▸ The records
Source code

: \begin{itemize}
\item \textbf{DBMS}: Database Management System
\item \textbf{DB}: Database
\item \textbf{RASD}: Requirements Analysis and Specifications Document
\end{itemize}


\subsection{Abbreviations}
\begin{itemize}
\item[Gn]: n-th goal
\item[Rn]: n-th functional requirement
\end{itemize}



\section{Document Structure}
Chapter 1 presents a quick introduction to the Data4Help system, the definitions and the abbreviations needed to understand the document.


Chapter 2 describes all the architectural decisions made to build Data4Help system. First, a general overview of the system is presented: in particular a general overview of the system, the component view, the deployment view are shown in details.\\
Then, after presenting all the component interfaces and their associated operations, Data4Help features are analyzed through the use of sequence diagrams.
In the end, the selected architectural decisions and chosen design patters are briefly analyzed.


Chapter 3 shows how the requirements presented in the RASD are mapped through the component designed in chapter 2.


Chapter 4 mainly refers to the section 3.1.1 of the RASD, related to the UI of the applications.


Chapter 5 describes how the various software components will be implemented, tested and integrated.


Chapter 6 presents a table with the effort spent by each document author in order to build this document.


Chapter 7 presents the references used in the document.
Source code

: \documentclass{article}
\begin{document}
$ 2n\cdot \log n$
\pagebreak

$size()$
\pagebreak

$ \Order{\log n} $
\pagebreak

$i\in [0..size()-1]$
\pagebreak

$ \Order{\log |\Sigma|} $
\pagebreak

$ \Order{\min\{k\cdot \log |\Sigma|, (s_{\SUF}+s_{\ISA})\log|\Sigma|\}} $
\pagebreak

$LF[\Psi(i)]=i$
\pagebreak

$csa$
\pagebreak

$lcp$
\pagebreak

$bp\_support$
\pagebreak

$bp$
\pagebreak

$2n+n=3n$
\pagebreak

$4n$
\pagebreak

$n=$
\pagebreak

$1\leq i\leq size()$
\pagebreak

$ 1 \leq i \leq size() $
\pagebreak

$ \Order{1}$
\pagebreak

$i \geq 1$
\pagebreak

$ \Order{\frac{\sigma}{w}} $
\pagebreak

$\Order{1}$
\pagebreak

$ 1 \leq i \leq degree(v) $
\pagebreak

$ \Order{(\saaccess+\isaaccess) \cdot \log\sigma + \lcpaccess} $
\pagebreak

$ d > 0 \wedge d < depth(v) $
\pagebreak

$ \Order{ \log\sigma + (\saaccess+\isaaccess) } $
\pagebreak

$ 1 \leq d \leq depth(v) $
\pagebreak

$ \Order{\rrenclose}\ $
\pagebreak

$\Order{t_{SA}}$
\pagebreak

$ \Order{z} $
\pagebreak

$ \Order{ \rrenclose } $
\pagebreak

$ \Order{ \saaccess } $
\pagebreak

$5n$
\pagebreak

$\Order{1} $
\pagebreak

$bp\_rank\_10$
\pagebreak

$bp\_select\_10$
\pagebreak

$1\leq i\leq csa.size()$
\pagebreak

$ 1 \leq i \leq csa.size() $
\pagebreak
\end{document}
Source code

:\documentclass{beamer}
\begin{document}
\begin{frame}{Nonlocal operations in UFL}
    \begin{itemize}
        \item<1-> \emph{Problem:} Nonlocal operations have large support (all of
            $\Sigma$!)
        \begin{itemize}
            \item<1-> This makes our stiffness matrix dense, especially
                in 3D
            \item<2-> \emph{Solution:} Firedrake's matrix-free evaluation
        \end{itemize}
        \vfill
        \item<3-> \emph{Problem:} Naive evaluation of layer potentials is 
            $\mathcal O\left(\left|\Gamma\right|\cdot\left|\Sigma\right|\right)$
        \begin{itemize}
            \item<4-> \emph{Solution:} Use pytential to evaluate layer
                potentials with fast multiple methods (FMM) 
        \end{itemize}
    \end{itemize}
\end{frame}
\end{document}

▸ Work task
Search the data for the string "matrix" and copy each line where it appears.

▸ Output
            \item<1-> This makes our stiffness matrix dense, especially
            \item<2-> \emph{Solution:} Firedrake's matrix-free evaluation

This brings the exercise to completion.